Assignment: From the records below, copy out each line that has the word "RimAsync".
- - - - -
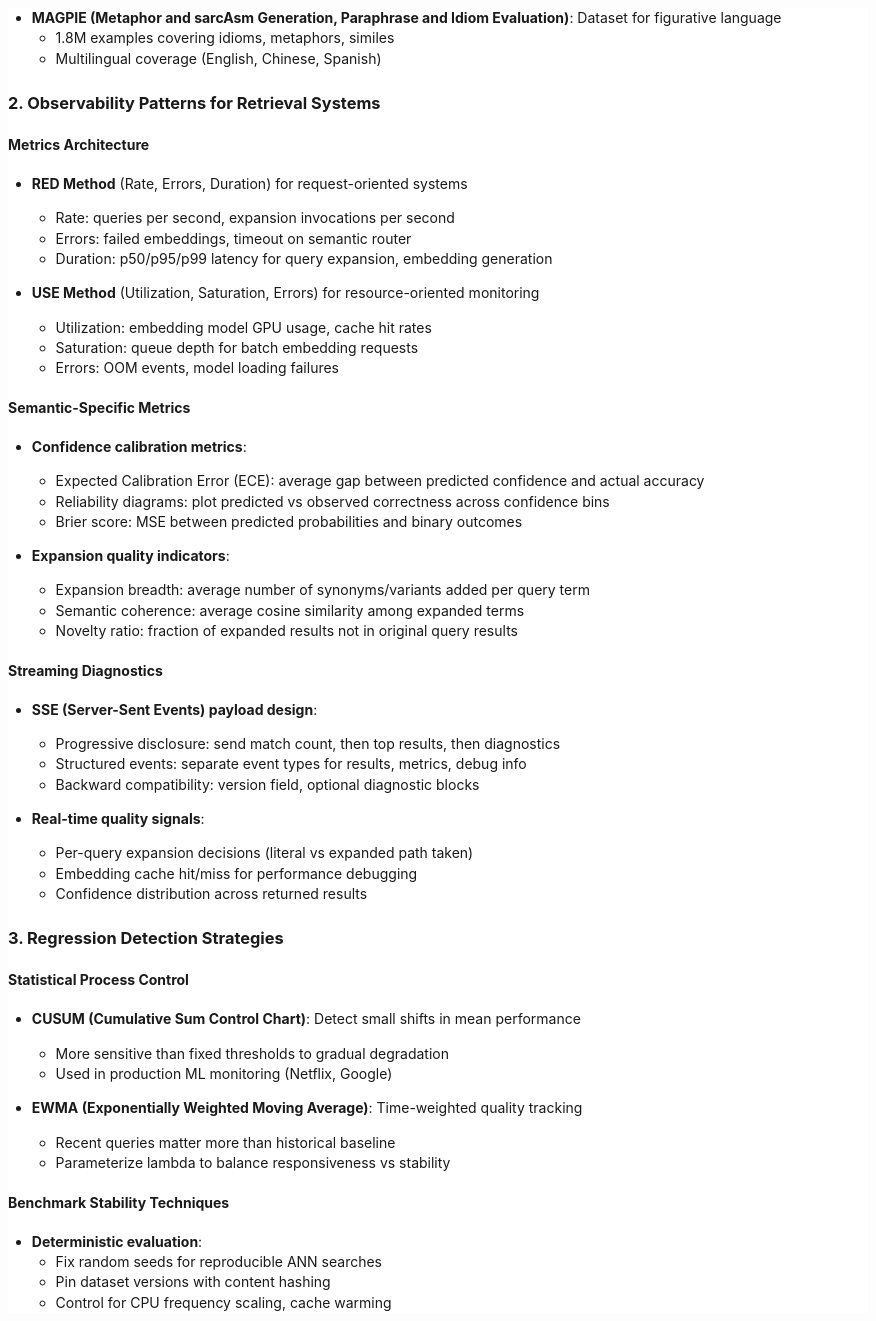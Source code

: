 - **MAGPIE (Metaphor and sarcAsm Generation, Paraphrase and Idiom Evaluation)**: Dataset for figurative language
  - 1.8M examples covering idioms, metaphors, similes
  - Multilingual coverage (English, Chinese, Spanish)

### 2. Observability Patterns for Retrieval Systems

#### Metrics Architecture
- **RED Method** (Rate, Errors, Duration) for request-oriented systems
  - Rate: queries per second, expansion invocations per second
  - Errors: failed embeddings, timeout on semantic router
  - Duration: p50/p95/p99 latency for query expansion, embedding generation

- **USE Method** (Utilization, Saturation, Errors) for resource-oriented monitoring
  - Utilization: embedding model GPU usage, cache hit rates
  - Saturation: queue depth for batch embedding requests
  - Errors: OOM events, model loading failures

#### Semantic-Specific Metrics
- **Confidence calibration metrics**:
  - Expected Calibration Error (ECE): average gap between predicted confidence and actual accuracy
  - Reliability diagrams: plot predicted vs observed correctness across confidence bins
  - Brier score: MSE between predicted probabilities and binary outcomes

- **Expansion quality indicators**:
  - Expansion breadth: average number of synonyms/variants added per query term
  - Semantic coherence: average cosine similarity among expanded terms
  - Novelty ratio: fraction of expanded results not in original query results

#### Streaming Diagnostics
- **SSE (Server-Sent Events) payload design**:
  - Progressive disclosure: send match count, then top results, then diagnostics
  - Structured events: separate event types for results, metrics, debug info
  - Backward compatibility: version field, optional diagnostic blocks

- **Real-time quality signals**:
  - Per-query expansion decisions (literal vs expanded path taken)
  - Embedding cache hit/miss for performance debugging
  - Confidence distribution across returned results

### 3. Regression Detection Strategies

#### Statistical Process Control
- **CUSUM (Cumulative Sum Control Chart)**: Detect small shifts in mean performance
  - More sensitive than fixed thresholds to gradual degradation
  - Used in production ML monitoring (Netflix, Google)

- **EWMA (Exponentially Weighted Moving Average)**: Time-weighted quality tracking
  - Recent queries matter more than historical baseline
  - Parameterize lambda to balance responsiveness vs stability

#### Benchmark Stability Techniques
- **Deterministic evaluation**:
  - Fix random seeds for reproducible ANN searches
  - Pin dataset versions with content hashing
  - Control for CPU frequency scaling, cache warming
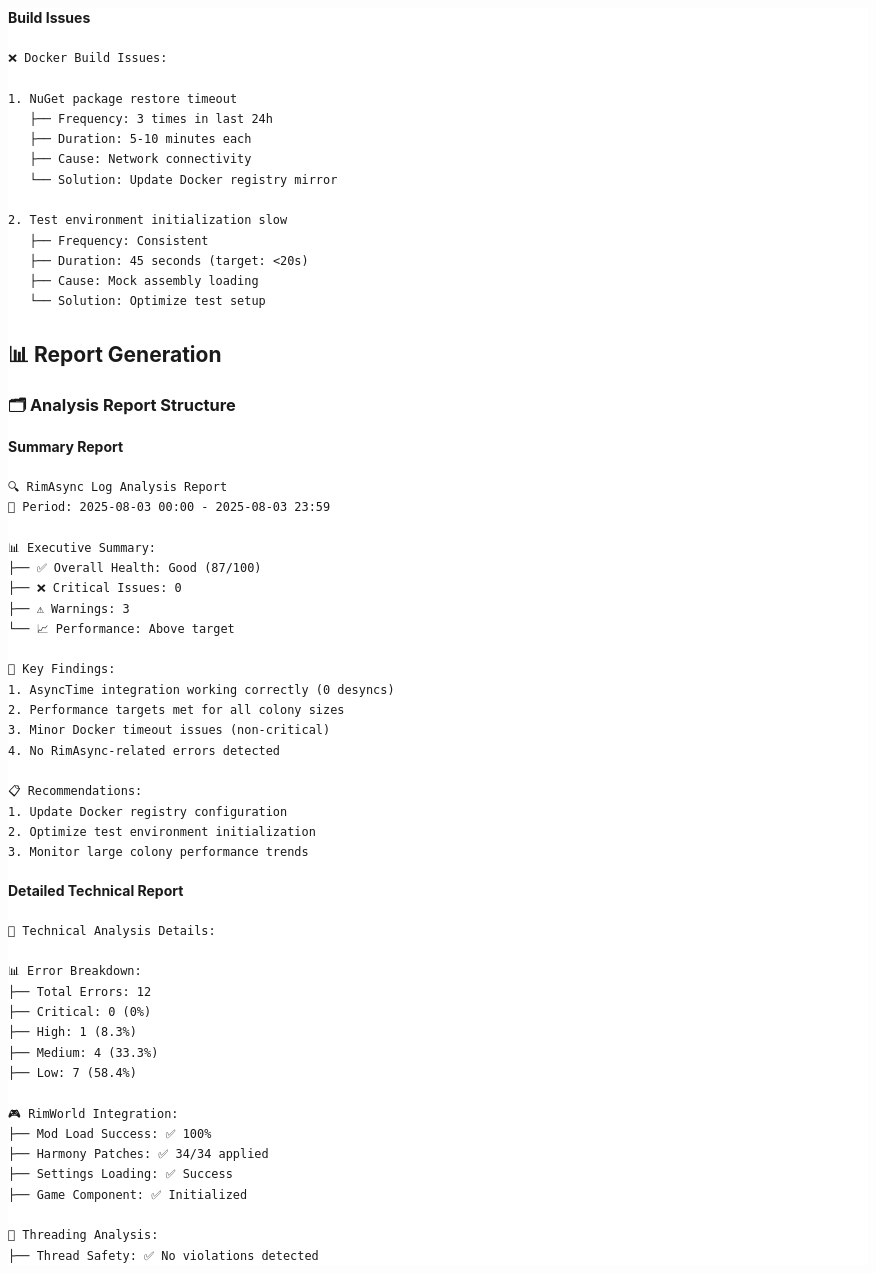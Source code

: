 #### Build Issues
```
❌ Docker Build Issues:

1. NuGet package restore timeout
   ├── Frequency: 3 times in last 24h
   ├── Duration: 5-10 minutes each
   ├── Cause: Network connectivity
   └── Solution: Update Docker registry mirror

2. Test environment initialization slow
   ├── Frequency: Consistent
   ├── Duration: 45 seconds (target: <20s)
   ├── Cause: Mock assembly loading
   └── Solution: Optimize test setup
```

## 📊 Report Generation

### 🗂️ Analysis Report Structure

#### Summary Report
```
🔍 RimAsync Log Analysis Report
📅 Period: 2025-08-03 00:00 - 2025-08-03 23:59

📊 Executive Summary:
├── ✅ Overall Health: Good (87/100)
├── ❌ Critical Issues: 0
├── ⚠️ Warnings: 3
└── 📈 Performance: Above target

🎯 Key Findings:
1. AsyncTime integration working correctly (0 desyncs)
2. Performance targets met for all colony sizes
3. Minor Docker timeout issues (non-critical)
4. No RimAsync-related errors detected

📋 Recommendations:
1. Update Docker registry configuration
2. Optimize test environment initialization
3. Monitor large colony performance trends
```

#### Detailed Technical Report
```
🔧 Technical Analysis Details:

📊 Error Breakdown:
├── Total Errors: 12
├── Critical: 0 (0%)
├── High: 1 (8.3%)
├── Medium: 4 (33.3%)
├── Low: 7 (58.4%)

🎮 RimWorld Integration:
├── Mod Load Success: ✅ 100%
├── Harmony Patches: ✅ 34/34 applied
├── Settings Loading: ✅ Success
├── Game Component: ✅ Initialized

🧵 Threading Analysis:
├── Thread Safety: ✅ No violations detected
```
- - - - -
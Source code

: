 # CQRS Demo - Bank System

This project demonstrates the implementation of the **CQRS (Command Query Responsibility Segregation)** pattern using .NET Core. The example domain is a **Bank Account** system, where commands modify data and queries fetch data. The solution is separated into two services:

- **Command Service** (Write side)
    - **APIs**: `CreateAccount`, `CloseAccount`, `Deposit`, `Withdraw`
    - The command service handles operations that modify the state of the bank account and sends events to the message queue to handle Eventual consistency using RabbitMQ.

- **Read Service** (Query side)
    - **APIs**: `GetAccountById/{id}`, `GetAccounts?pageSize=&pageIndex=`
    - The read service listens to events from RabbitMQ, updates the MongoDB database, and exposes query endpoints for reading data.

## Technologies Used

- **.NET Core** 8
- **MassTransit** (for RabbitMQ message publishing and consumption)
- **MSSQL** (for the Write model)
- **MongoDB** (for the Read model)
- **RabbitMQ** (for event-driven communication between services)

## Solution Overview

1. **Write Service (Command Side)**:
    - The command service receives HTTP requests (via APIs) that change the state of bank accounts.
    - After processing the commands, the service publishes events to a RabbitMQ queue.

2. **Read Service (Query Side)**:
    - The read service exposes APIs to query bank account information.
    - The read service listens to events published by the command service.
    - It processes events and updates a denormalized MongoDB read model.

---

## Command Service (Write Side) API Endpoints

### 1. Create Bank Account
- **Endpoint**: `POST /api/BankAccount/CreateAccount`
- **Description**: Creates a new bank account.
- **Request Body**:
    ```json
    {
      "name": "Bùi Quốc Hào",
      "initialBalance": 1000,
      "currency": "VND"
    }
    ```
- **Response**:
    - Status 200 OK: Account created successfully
- - - - -
Completed exercise:
🔍 RimAsync Log Analysis Report
4. No RimAsync-related errors detected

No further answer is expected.